• **Excerpted records**
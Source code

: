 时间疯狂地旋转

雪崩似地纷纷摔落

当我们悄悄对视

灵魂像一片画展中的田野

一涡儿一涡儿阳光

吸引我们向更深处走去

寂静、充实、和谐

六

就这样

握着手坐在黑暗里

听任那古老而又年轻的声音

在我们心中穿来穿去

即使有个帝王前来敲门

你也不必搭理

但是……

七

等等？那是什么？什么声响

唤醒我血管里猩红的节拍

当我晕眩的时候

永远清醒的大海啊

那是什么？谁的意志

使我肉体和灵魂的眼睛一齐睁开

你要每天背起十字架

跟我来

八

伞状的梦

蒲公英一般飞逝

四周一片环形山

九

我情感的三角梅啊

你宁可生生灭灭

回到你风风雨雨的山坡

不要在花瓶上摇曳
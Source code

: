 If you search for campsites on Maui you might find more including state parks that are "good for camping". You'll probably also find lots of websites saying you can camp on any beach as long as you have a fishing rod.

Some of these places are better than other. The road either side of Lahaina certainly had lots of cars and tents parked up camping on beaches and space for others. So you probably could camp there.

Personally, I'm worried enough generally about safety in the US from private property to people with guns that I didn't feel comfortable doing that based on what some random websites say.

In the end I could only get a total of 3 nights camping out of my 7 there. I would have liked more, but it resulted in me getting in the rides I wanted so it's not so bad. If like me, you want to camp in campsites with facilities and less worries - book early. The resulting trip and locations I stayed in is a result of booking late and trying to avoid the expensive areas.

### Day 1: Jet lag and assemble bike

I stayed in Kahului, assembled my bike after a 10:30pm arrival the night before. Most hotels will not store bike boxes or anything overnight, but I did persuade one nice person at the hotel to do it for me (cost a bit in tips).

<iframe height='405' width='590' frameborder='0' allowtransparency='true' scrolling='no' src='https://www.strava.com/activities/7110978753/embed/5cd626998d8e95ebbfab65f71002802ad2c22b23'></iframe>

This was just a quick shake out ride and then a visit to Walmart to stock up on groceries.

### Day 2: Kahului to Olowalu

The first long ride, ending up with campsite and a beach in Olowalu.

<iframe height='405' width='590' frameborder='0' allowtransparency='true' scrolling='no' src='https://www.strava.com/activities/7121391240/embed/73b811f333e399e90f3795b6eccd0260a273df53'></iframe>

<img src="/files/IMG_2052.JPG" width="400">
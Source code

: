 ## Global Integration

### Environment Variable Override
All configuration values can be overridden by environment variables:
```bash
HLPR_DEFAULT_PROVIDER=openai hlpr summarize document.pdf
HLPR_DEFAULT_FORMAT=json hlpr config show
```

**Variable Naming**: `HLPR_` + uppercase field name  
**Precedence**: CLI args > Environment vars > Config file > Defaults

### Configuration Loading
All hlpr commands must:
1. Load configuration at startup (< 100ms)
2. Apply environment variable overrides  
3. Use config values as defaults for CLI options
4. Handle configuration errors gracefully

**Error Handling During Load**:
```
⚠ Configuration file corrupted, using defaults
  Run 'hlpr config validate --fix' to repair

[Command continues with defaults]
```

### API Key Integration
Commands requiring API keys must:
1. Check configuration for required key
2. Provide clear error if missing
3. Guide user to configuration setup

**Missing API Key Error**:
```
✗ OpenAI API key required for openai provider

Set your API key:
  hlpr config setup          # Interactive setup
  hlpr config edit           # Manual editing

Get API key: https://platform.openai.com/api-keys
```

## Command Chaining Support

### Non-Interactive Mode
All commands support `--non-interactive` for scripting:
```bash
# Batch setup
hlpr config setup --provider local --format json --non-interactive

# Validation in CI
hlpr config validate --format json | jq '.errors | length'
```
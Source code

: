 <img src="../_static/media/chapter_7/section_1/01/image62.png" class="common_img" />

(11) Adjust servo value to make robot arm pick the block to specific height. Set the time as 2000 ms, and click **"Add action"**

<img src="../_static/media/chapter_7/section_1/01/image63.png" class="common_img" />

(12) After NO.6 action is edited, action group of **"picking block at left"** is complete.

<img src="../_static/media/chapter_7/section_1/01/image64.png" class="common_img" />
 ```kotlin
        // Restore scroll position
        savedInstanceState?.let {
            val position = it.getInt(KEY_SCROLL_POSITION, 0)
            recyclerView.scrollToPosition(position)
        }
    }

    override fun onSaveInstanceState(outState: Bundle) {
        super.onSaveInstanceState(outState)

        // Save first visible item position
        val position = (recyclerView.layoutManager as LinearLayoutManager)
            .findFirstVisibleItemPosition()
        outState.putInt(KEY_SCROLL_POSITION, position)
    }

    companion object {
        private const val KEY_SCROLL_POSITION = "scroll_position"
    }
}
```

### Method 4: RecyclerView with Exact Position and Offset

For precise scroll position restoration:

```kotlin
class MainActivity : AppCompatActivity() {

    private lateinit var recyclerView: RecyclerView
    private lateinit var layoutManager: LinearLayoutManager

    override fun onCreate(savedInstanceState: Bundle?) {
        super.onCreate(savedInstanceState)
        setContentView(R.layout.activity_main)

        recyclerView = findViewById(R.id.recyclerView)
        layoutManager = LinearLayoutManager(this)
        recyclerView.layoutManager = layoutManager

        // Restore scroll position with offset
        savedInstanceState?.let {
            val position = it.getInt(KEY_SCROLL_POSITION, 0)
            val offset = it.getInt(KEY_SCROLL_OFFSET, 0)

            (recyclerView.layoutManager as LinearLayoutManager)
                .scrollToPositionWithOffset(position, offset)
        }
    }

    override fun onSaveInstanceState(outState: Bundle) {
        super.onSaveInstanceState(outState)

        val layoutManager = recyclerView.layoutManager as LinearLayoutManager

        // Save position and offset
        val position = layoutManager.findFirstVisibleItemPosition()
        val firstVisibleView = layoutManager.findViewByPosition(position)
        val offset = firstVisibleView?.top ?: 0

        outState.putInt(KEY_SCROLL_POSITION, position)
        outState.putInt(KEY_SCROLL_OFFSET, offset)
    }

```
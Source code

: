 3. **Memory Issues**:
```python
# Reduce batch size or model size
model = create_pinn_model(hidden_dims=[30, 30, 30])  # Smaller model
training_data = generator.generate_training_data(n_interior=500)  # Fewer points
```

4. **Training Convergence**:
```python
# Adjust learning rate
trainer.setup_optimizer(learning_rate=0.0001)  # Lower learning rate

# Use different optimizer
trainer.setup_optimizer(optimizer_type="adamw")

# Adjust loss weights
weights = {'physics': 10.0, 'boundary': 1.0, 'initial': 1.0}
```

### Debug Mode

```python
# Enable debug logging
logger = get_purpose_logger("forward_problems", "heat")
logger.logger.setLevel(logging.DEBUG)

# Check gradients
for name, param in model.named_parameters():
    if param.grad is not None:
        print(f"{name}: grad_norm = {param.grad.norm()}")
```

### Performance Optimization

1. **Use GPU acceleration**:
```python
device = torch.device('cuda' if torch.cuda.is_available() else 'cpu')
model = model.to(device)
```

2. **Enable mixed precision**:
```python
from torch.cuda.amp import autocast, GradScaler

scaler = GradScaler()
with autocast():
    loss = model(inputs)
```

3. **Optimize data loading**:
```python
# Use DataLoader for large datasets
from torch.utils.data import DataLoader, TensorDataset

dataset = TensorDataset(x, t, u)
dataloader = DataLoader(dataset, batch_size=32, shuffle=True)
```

• **Task**
All of the entries are to be transcribed exactly.

• **Reply to the exercise**
Source code

: 时间疯狂地旋转

雪崩似地纷纷摔落

当我们悄悄对视

灵魂像一片画展中的田野

一涡儿一涡儿阳光

吸引我们向更深处走去

寂静、充实、和谐

六

就这样

握着手坐在黑暗里

听任那古老而又年轻的声音

在我们心中穿来穿去

即使有个帝王前来敲门

你也不必搭理

但是……

七

等等？那是什么？什么声响

唤醒我血管里猩红的节拍

当我晕眩的时候

永远清醒的大海啊

那是什么？谁的意志

使我肉体和灵魂的眼睛一齐睁开

你要每天背起十字架

跟我来

八

伞状的梦

蒲公英一般飞逝

四周一片环形山

九

我情感的三角梅啊

你宁可生生灭灭

回到你风风雨雨的山坡

不要在花瓶上摇曳
Source code

: If you search for campsites on Maui you might find more including state parks that are "good for camping". You'll probably also find lots of websites saying you can camp on any beach as long as you have a fishing rod.

Some of these places are better than other. The road either side of Lahaina certainly had lots of cars and tents parked up camping on beaches and space for others. So you probably could camp there.

Personally, I'm worried enough generally about safety in the US from private property to people with guns that I didn't feel comfortable doing that based on what some random websites say.

In the end I could only get a total of 3 nights camping out of my 7 there. I would have liked more, but it resulted in me getting in the rides I wanted so it's not so bad. If like me, you want to camp in campsites with facilities and less worries - book early. The resulting trip and locations I stayed in is a result of booking late and trying to avoid the expensive areas.

### Day 1: Jet lag and assemble bike

I stayed in Kahului, assembled my bike after a 10:30pm arrival the night before. Most hotels will not store bike boxes or anything overnight, but I did persuade one nice person at the hotel to do it for me (cost a bit in tips).

<iframe height='405' width='590' frameborder='0' allowtransparency='true' scrolling='no' src='https://www.strava.com/activities/7110978753/embed/5cd626998d8e95ebbfab65f71002802ad2c22b23'></iframe>

This was just a quick shake out ride and then a visit to Walmart to stock up on groceries.

### Day 2: Kahului to Olowalu

The first long ride, ending up with campsite and a beach in Olowalu.

<iframe height='405' width='590' frameborder='0' allowtransparency='true' scrolling='no' src='https://www.strava.com/activities/7121391240/embed/73b811f333e399e90f3795b6eccd0260a273df53'></iframe>

<img src="/files/IMG_2052.JPG" width="400">
Source code

: ## Global Integration

### Environment Variable Override
All configuration values can be overridden by environment variables:
```bash
HLPR_DEFAULT_PROVIDER=openai hlpr summarize document.pdf
HLPR_DEFAULT_FORMAT=json hlpr config show
```

**Variable Naming**: `HLPR_` + uppercase field name  
**Precedence**: CLI args > Environment vars > Config file > Defaults

### Configuration Loading
All hlpr commands must:
1. Load configuration at startup (< 100ms)
2. Apply environment variable overrides  
3. Use config values as defaults for CLI options
4. Handle configuration errors gracefully

**Error Handling During Load**:
```
⚠ Configuration file corrupted, using defaults
  Run 'hlpr config validate --fix' to repair

[Command continues with defaults]
```

### API Key Integration
Commands requiring API keys must:
1. Check configuration for required key
2. Provide clear error if missing
3. Guide user to configuration setup

**Missing API Key Error**:
```
✗ OpenAI API key required for openai provider

Set your API key:
  hlpr config setup          # Interactive setup
  hlpr config edit           # Manual editing

Get API key: https://platform.openai.com/api-keys
```

## Command Chaining Support

### Non-Interactive Mode
All commands support `--non-interactive` for scripting:
```bash
# Batch setup
hlpr config setup --provider local --format json --non-interactive

# Validation in CI
hlpr config validate --format json | jq '.errors | length'
```
Source code

: <img src="../_static/media/chapter_7/section_1/01/image62.png" class="common_img" />

(11) Adjust servo value to make robot arm pick the block to specific height. Set the time as 2000 ms, and click **"Add action"**

<img src="../_static/media/chapter_7/section_1/01/image63.png" class="common_img" />

(12) After NO.6 action is edited, action group of **"picking block at left"** is complete.

<img src="../_static/media/chapter_7/section_1/01/image64.png" class="common_img" />
 ```kotlin
        // Restore scroll position
        savedInstanceState?.let {
            val position = it.getInt(KEY_SCROLL_POSITION, 0)
            recyclerView.scrollToPosition(position)
        }
    }

    override fun onSaveInstanceState(outState: Bundle) {
        super.onSaveInstanceState(outState)

        // Save first visible item position
        val position = (recyclerView.layoutManager as LinearLayoutManager)
            .findFirstVisibleItemPosition()
        outState.putInt(KEY_SCROLL_POSITION, position)
    }

    companion object {
        private const val KEY_SCROLL_POSITION = "scroll_position"
    }
}
```

### Method 4: RecyclerView with Exact Position and Offset

For precise scroll position restoration:

```kotlin
class MainActivity : AppCompatActivity() {

    private lateinit var recyclerView: RecyclerView
    private lateinit var layoutManager: LinearLayoutManager

    override fun onCreate(savedInstanceState: Bundle?) {
        super.onCreate(savedInstanceState)
        setContentView(R.layout.activity_main)

        recyclerView = findViewById(R.id.recyclerView)
        layoutManager = LinearLayoutManager(this)
        recyclerView.layoutManager = layoutManager

        // Restore scroll position with offset
        savedInstanceState?.let {
            val position = it.getInt(KEY_SCROLL_POSITION, 0)
            val offset = it.getInt(KEY_SCROLL_OFFSET, 0)

            (recyclerView.layoutManager as LinearLayoutManager)
                .scrollToPositionWithOffset(position, offset)
        }
    }

    override fun onSaveInstanceState(outState: Bundle) {
        super.onSaveInstanceState(outState)

        val layoutManager = recyclerView.layoutManager as LinearLayoutManager

        // Save position and offset
        val position = layoutManager.findFirstVisibleItemPosition()
        val firstVisibleView = layoutManager.findViewByPosition(position)
        val offset = firstVisibleView?.top ?: 0

        outState.putInt(KEY_SCROLL_POSITION, position)
        outState.putInt(KEY_SCROLL_OFFSET, offset)
    }

```
Source code

: 3. **Memory Issues**:
```python
# Reduce batch size or model size
model = create_pinn_model(hidden_dims=[30, 30, 30])  # Smaller model
training_data = generator.generate_training_data(n_interior=500)  # Fewer points
```

4. **Training Convergence**:
```python
# Adjust learning rate
trainer.setup_optimizer(learning_rate=0.0001)  # Lower learning rate

# Use different optimizer
trainer.setup_optimizer(optimizer_type="adamw")

# Adjust loss weights
weights = {'physics': 10.0, 'boundary': 1.0, 'initial': 1.0}
```

### Debug Mode

```python
# Enable debug logging
logger = get_purpose_logger("forward_problems", "heat")
logger.logger.setLevel(logging.DEBUG)

# Check gradients
for name, param in model.named_parameters():
    if param.grad is not None:
        print(f"{name}: grad_norm = {param.grad.norm()}")
```

### Performance Optimization

1. **Use GPU acceleration**:
```python
device = torch.device('cuda' if torch.cuda.is_available() else 'cpu')
model = model.to(device)
```

2. **Enable mixed precision**:
```python
from torch.cuda.amp import autocast, GradScaler

scaler = GradScaler()
with autocast():
    loss = model(inputs)
```

3. **Optimize data loading**:
```python
# Use DataLoader for large datasets
from torch.utils.data import DataLoader, TensorDataset

dataset = TensorDataset(x, t, u)
dataloader = DataLoader(dataset, batch_size=32, shuffle=True)
```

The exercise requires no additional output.